Each time the user wears the system, a careful procedure is
made to align the mechanical joint with the human knee joint,
to minimize the loss of mechanical power. Also, the location of
the braces can be adjusted according to the user’s lower limb
length, allowing the device to be wearable and functional for
other users. Also, Fig. 5 discloses how the IMU and FSRs were
mounted in the foot.
Fig. 5. Proposed system (PKO and wearable sensors) mounted in one subject.
D. Tracking Control Strategies
Two control strategies were developed for the first set-up of
the PKO system: position-based trajectory control, which
corresponds to the classic position control and is based on the
difference between the desired angular position (θref) and real
angular position (θm); and torque-based trajectory control,
which is based on the difference between the desired torque
(τref) and the interaction torque between the limb and the
orthosis (τinter). Position control can be used in therapies that
ensure repetitive movements of the user’s limbs, suitable to
improve muscular strength and movement coordination in
neurological patients, such as patients with hemiparesis .
Torque control, in a scenario where the torque reference torque
is zero, composes a strategy that minimizes the mechanical
impedance of the joint, allowing the orthosis to behave as a
passive actuator.

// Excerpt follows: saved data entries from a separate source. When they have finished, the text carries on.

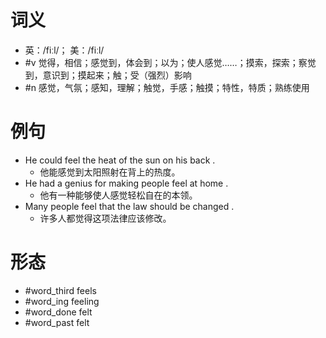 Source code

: # 词义
- 英：/fiːl/； 美：/fiːl/
- #v 觉得，相信；感觉到，体会到；以为；使人感觉……；摸索，探索；察觉到，意识到；摸起来；触；受（强烈）影响
- #n 感觉，气氛；感知，理解；触觉，手感；触摸；特性，特质；熟练使用
# 例句
- He could feel the heat of the sun on his back .
	- 他能感觉到太阳照射在背上的热度。
- He had a genius for making people feel at home .
	- 他有一种能够使人感觉轻松自在的本领。
- Many people feel that the law should be changed .
	- 许多人都觉得这项法律应该修改。
# 形态
- #word_third feels
- #word_ing feeling
- #word_done felt
- #word_past felt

This approach allows the controller to actuate
at the joint in a way that the user should feel more freedom to
move accordingly with his/her intentions. For instance, this
controller can be used in learning mode, where the trajectories
and interaction torque are recorded, to be posteriorly applied
actively in other strategies.
The real-time control runs on the MCU, at a frequency of 1
KHz. The PKO sensor’s data are read asynchronously, and PID
commands are sent through the CAN bus, at this frequency.
Both control diagrams are presented in Fig. 6.
Fig. 6. Position (above) and torque (below) control schemes.
The controllers implemented are based on a Proportional-
Integral-Derivative (PID) control. The equation that describes
the digital controller generated is presented in Eq. 1.
To find the gains of the controller (Kp, Ki, and Kd), the
Ziegler-Nichols method was used. The correct tuning of these
values must result in a compliant motion, without oscillation in
the trajectory, overshoot response, and instability.
E. Gait Events Detection
As mentioned, the system also incorporates a gait event
detection tool, based on the information recorded from the
MEMS gyroscope, mounted on the instep of the foot (Fig. 7).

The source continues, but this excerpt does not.